▶ **Data excerpts**
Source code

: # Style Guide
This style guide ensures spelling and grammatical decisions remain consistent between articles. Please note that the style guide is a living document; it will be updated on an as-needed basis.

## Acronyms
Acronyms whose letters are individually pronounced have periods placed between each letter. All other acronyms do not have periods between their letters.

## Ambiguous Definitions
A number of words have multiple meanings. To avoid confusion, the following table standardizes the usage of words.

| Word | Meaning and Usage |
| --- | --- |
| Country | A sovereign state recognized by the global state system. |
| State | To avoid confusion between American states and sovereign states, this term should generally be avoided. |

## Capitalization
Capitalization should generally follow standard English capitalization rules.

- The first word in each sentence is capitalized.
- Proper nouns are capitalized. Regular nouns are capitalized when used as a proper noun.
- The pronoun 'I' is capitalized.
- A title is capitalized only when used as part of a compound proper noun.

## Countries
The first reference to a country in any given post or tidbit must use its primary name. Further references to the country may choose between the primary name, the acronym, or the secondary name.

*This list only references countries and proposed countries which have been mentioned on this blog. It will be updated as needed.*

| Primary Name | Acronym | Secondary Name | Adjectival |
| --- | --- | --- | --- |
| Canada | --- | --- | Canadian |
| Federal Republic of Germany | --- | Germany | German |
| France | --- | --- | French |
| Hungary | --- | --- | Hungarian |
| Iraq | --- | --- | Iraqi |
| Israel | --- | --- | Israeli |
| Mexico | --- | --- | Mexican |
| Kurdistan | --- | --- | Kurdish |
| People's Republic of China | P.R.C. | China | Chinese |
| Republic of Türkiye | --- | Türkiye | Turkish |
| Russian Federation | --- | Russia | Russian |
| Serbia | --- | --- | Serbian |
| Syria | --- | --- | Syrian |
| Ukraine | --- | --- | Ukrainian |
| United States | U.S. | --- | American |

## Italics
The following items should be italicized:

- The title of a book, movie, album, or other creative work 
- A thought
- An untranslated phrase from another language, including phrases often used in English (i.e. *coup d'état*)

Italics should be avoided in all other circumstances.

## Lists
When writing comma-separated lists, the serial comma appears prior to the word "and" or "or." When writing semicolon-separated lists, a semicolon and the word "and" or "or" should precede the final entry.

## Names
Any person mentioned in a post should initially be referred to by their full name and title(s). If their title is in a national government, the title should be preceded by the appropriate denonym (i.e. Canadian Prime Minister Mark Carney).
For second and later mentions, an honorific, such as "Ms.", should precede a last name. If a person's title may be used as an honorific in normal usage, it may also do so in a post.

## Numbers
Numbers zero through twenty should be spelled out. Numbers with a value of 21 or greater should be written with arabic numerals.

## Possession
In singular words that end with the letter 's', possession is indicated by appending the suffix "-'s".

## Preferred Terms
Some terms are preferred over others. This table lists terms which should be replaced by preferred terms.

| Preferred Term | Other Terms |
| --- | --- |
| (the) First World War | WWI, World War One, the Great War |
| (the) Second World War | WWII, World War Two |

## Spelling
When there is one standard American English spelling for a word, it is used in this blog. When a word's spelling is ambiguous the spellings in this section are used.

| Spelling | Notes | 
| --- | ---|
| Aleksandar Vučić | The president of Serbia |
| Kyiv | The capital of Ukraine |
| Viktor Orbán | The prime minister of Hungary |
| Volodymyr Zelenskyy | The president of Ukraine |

▶ **Directions for this task**
All lines in the listing above with the string "table" should be returned.

▶ **Response area**
A number of words have multiple meanings. To avoid confusion, the following table standardizes the usage of words.
Some terms are preferred over others. This table lists terms which should be replaced by preferred terms.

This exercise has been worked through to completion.